*** Dataset records

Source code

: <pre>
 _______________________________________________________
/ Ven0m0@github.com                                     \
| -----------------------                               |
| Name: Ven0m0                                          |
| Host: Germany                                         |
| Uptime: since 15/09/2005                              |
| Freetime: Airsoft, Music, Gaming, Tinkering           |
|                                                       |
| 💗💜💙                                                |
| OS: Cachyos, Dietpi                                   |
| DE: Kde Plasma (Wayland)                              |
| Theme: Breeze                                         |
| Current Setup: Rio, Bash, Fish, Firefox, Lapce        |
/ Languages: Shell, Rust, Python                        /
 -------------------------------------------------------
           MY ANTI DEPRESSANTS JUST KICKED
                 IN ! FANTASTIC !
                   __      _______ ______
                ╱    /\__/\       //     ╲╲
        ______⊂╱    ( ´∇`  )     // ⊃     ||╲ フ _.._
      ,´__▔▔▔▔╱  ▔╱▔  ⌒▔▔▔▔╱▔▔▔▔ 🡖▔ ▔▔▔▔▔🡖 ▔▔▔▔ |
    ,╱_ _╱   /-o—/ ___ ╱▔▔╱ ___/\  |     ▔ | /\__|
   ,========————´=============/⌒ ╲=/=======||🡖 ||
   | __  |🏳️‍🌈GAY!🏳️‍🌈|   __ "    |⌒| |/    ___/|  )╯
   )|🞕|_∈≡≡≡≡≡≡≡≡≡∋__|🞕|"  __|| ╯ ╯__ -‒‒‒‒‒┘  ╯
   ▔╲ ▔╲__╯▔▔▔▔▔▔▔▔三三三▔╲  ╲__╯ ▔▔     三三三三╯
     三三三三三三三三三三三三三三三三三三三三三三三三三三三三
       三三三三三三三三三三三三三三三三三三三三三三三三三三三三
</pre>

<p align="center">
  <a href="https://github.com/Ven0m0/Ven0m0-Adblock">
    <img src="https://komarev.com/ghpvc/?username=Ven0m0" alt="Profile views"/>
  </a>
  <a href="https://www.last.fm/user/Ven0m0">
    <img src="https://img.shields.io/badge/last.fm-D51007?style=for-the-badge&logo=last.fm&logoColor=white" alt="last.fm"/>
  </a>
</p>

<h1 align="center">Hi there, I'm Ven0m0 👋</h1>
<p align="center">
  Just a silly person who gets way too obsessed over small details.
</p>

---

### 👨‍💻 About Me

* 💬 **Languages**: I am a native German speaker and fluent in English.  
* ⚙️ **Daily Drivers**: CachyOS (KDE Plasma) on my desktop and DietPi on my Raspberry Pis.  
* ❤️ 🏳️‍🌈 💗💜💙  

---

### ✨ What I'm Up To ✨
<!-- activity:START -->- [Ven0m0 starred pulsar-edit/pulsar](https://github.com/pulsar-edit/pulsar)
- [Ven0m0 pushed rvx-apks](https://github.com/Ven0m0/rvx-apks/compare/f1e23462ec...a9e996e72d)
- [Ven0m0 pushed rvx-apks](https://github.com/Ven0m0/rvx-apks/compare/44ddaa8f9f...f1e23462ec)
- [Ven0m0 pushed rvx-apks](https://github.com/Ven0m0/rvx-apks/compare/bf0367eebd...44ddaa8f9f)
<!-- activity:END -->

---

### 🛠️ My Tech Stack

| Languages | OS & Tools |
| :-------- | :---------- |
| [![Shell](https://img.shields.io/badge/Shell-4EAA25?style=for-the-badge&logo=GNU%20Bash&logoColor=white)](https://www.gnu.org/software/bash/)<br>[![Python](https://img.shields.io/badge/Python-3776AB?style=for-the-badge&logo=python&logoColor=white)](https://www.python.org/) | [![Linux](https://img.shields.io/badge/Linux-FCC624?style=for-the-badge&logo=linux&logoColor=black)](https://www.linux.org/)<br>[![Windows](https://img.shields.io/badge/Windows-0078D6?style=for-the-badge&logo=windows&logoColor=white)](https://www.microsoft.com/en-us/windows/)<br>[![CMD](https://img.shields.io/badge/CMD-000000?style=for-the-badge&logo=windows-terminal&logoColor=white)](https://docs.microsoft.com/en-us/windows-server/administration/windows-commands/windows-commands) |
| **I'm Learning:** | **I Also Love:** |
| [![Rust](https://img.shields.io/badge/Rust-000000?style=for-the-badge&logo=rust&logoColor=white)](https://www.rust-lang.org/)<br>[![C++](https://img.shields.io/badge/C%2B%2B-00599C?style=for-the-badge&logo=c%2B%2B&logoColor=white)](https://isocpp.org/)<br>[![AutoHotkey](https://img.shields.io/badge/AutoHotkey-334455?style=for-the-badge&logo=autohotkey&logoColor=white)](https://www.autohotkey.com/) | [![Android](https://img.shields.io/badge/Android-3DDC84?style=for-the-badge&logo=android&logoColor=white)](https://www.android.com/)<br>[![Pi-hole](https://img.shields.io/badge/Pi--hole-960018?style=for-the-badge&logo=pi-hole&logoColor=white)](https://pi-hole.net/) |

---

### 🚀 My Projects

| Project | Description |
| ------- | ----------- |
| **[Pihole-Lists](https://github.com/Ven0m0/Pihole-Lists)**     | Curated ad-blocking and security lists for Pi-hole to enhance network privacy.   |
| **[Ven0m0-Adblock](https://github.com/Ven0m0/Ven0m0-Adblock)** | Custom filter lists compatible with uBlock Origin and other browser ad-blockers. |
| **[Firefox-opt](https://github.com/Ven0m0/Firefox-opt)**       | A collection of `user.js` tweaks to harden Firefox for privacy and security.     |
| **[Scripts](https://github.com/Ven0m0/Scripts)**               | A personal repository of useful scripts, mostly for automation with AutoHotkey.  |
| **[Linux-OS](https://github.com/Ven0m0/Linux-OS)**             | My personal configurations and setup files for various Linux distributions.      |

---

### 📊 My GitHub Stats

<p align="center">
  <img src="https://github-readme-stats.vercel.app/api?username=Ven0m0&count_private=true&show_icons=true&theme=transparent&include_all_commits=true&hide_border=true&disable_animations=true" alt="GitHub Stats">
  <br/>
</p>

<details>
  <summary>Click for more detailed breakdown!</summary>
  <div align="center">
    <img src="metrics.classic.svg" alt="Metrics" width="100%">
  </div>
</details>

******

# What the task requires
Only the lines holding "details" are wanted, so copy each of them from the material.

# Response
  Just a silly person who gets way too obsessed over small details.
<details>
</details>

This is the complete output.